• _Exercise prompt_:
Any pictures in the records below should be skipped; write out everything else exactly.

• _The data_:
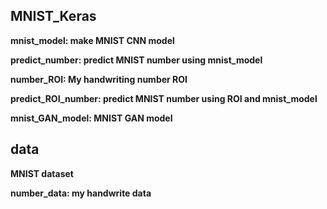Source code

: ## MNIST_Keras
**mnist_model: make MNIST CNN model**    

**predict_number: predict MNIST number using mnist_model**  

**number_ROI: My handwriting number ROI**  

**predict_ROI_number: predict MNIST number using ROI and mnist_model**    

**mnist_GAN_model: MNIST GAN model**    

## data
**MNIST dataset**  

**number_data: my handwrite data**  
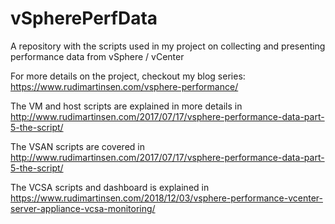 # vSpherePerfData

A repository with the scripts used in my project on collecting and presenting performance data from vSphere / vCenter

For more details on the project, checkout my blog series: https://www.rudimartinsen.com/vsphere-performance/

The VM and host scripts are explained in more details in http://www.rudimartinsen.com/2017/07/17/vsphere-performance-data-part-5-the-script/

The VSAN scripts are covered in http://www.rudimartinsen.com/2017/07/17/vsphere-performance-data-part-5-the-script/

The VCSA scripts and dashboard is explained in https://www.rudimartinsen.com/2018/12/03/vsphere-performance-vcenter-server-appliance-vcsa-monitoring/
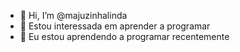 - 👋 Hi, I’m @majuzinhalinda
- 👀 Estou interessada em aprender a programar
- 🌱 Eu estou aprendendo a programar recentemente 

<!---
majuzinhalinda/majuzinhalinda is a ✨ special ✨ repository because its `README.md` (this file) appears on your GitHub profile.
You can click the Preview link to take a look at your changes.
--->
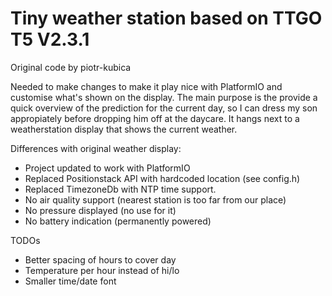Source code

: # Tiny weather station based on TTGO T5 V2.3.1

Original code by piotr-kubica

Needed to make changes to make it play nice with PlatformIO and customise what's shown on the display. The main purpose is the provide a quick overview of the prediction for the current day, so I can dress my son appropiately before dropping him off at the daycare. It hangs next to a weatherstation display that shows the current weather.

Differences with original weather display:
- Project updated to work with PlatformIO
- Replaced Positionstack API with hardcoded location (see config.h)
- Replaced TimezoneDb with NTP time support.
- No air quality support (nearest station is too far from our place)
- No pressure displayed (no use for it)
- No battery indication (permanently powered)

TODOs
- Better spacing of hours to cover day
- Temperature per hour instead of hi/lo
- Smaller time/date font
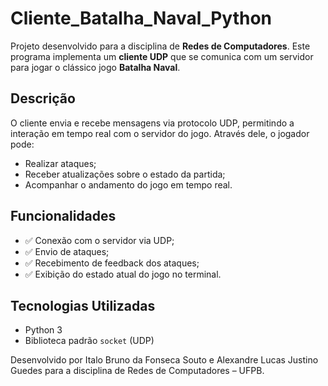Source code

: # Cliente_Batalha_Naval_Python

Projeto desenvolvido para a disciplina de **Redes de Computadores**. Este programa implementa um **cliente UDP** que se comunica com um servidor para jogar o clássico jogo **Batalha Naval**.

## Descrição

O cliente envia e recebe mensagens via protocolo UDP, permitindo a interação em tempo real com o servidor do jogo. Através dele, o jogador pode:

- Realizar ataques;
- Receber atualizações sobre o estado da partida;
- Acompanhar o andamento do jogo em tempo real.

## Funcionalidades

- ✅ Conexão com o servidor via UDP;
- ✅ Envio de ataques;
- ✅ Recebimento de feedback dos ataques;
- ✅ Exibição do estado atual do jogo no terminal.

## Tecnologias Utilizadas

- Python 3
- Biblioteca padrão `socket` (UDP)

Desenvolvido por Italo Bruno da Fonseca Souto e Alexandre Lucas Justino Guedes para a disciplina de Redes de Computadores – UFPB.

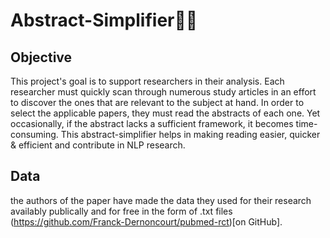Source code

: # Abstract-Simplifier📄🔥
## Objective

This project's goal is to support researchers in their analysis. Each researcher must quickly scan through numerous study articles in an effort to discover the ones that are relevant to the subject at hand. In order to select the applicable papers, they must read the abstracts of each one. Yet occasionally, if the abstract lacks a sufficient framework, it becomes time-consuming. This abstract-simplifier helps in making reading easier, quicker & efficient and contribute in NLP research.

## Data 

 the authors of the paper have made the data they used for their research availably publically and for free in the form of .txt files (https://github.com/Franck-Dernoncourt/pubmed-rct)[on GitHub].
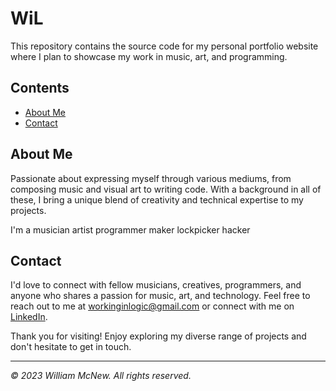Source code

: # WiL

 This repository contains the source code for my personal portfolio website where I plan to showcase my work in music, art, and programming.

## Contents

- [About Me](#about-me)
- [Contact](#contact)

## About Me

Passionate about expressing myself through various mediums, from composing music and visual art to writing code. With a background in all of these, I bring a unique blend of creativity and technical expertise to my projects.

I'm a 
musician
artist
programmer
maker
lockpicker
hacker

## Contact

I'd love to connect with fellow musicians, creatives, programmers, and anyone who shares a passion for music, art, and technology. Feel free to reach out to me at [workinginlogic@gmail.com](mailto:workinginlogic@gmail.com) or connect with me on [LinkedIn](https://www.linkedin.com/in/).

Thank you for visiting!  Enjoy exploring my diverse range of projects and don't hesitate to get in touch.

---
*© 2023 William McNew. All rights reserved.*

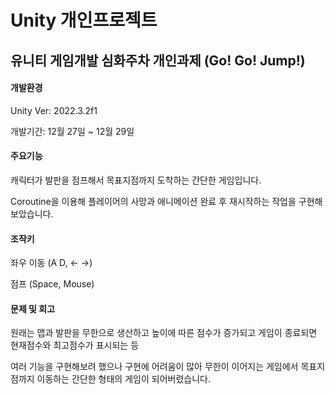 # Unity 개인프로젝트
## 유니티 게임개발 심화주차 개인과제 (Go! Go! Jump!)
#### 개발환경
Unity Ver: 2022.3.2f1


개발기간: 12월 27일 ~ 12월 29일

#### 주요기능

캐릭터가 발판을 점프해서 목표지점까지 도착하는 간단한 게임입니다.


Coroutine을 이용해 플레이어의 사망과 애니메이션 완료 후 재시작하는 작업을 구현해보았습니다.


#### 조작키

좌우 이동 (A D, ← →)


점프 (Space, Mouse)


#### 문제 및 회고
원래는 맵과 발판을 무한으로 생산하고 높이에 따른 점수가 증가되고 게임이 종료되면 현재점수와 최고점수가 표시되는 등


여러 기능을 구현해보려 했으나 구현에 어려움이 많아 무한이 이어지는 게임에서 목표지점까지 이동하는 간단한 형태의 게임이 되어버렸습니다.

• _Result of this exercise_:
Source code

: ## MNIST_Keras
**mnist_model: make MNIST CNN model**    

**predict_number: predict MNIST number using mnist_model**  

**number_ROI: My handwriting number ROI**  

**predict_ROI_number: predict MNIST number using ROI and mnist_model**    

**mnist_GAN_model: MNIST GAN model**    

## data
**MNIST dataset**  

**number_data: my handwrite data**  
 # vSpherePerfData

A repository with the scripts used in my project on collecting and presenting performance data from vSphere / vCenter

For more details on the project, checkout my blog series: https://www.rudimartinsen.com/vsphere-performance/

The VM and host scripts are explained in more details in http://www.rudimartinsen.com/2017/07/17/vsphere-performance-data-part-5-the-script/

The VSAN scripts are covered in http://www.rudimartinsen.com/2017/07/17/vsphere-performance-data-part-5-the-script/

The VCSA scripts and dashboard is explained in https://www.rudimartinsen.com/2018/12/03/vsphere-performance-vcenter-server-appliance-vcsa-monitoring/
 - 👋 Hi, I’m @majuzinhalinda
- 👀 Estou interessada em aprender a programar
- 🌱 Eu estou aprendendo a programar recentemente 

<!---
majuzinhalinda/majuzinhalinda is a ✨ special ✨ repository because its `README.md` (this file) appears on your GitHub profile.
You can click the Preview link to take a look at your changes.
--->
Source code

: # Tiny weather station based on TTGO T5 V2.3.1

Original code by piotr-kubica

Needed to make changes to make it play nice with PlatformIO and customise what's shown on the display. The main purpose is the provide a quick overview of the prediction for the current day, so I can dress my son appropiately before dropping him off at the daycare. It hangs next to a weatherstation display that shows the current weather.

Differences with original weather display:
- Project updated to work with PlatformIO
- Replaced Positionstack API with hardcoded location (see config.h)
- Replaced TimezoneDb with NTP time support.
- No air quality support (nearest station is too far from our place)
- No pressure displayed (no use for it)
- No battery indication (permanently powered)

TODOs
- Better spacing of hours to cover day
- Temperature per hour instead of hi/lo
- Smaller time/date font
Source code

: # Cliente_Batalha_Naval_Python

Projeto desenvolvido para a disciplina de **Redes de Computadores**. Este programa implementa um **cliente UDP** que se comunica com um servidor para jogar o clássico jogo **Batalha Naval**.

## Descrição

O cliente envia e recebe mensagens via protocolo UDP, permitindo a interação em tempo real com o servidor do jogo. Através dele, o jogador pode:

- Realizar ataques;
- Receber atualizações sobre o estado da partida;
- Acompanhar o andamento do jogo em tempo real.

## Funcionalidades

- ✅ Conexão com o servidor via UDP;
- ✅ Envio de ataques;
- ✅ Recebimento de feedback dos ataques;
- ✅ Exibição do estado atual do jogo no terminal.

## Tecnologias Utilizadas

- Python 3
- Biblioteca padrão `socket` (UDP)

Desenvolvido por Italo Bruno da Fonseca Souto e Alexandre Lucas Justino Guedes para a disciplina de Redes de Computadores – UFPB.

Source code

: # Abstract-Simplifier📄🔥
## Objective

This project's goal is to support researchers in their analysis. Each researcher must quickly scan through numerous study articles in an effort to discover the ones that are relevant to the subject at hand. In order to select the applicable papers, they must read the abstracts of each one. Yet occasionally, if the abstract lacks a sufficient framework, it becomes time-consuming. This abstract-simplifier helps in making reading easier, quicker & efficient and contribute in NLP research.

## Data 

 the authors of the paper have made the data they used for their research availably publically and for free in the form of .txt files (https://github.com/Franck-Dernoncourt/pubmed-rct)[on GitHub].
Source code

: # WiL

 This repository contains the source code for my personal portfolio website where I plan to showcase my work in music, art, and programming.

## Contents

- [About Me](#about-me)
- [Contact](#contact)

## About Me

Passionate about expressing myself through various mediums, from composing music and visual art to writing code. With a background in all of these, I bring a unique blend of creativity and technical expertise to my projects.

I'm a 
musician
artist
programmer
maker
lockpicker
hacker

## Contact

I'd love to connect with fellow musicians, creatives, programmers, and anyone who shares a passion for music, art, and technology. Feel free to reach out to me at [workinginlogic@gmail.com](mailto:workinginlogic@gmail.com) or connect with me on [LinkedIn](https://www.linkedin.com/in/).

Thank you for visiting!  Enjoy exploring my diverse range of projects and don't hesitate to get in touch.

---
*© 2023 William McNew. All rights reserved.*

 # Unity 개인프로젝트
## 유니티 게임개발 심화주차 개인과제 (Go! Go! Jump!)
#### 개발환경
Unity Ver: 2022.3.2f1


개발기간: 12월 27일 ~ 12월 29일

#### 주요기능

캐릭터가 발판을 점프해서 목표지점까지 도착하는 간단한 게임입니다.


Coroutine을 이용해 플레이어의 사망과 애니메이션 완료 후 재시작하는 작업을 구현해보았습니다.


#### 조작키

좌우 이동 (A D, ← →)


점프 (Space, Mouse)


#### 문제 및 회고
원래는 맵과 발판을 무한으로 생산하고 높이에 따른 점수가 증가되고 게임이 종료되면 현재점수와 최고점수가 표시되는 등


여러 기능을 구현해보려 했으나 구현에 어려움이 많아 무한이 이어지는 게임에서 목표지점까지 이동하는 간단한 형태의 게임이 되어버렸습니다.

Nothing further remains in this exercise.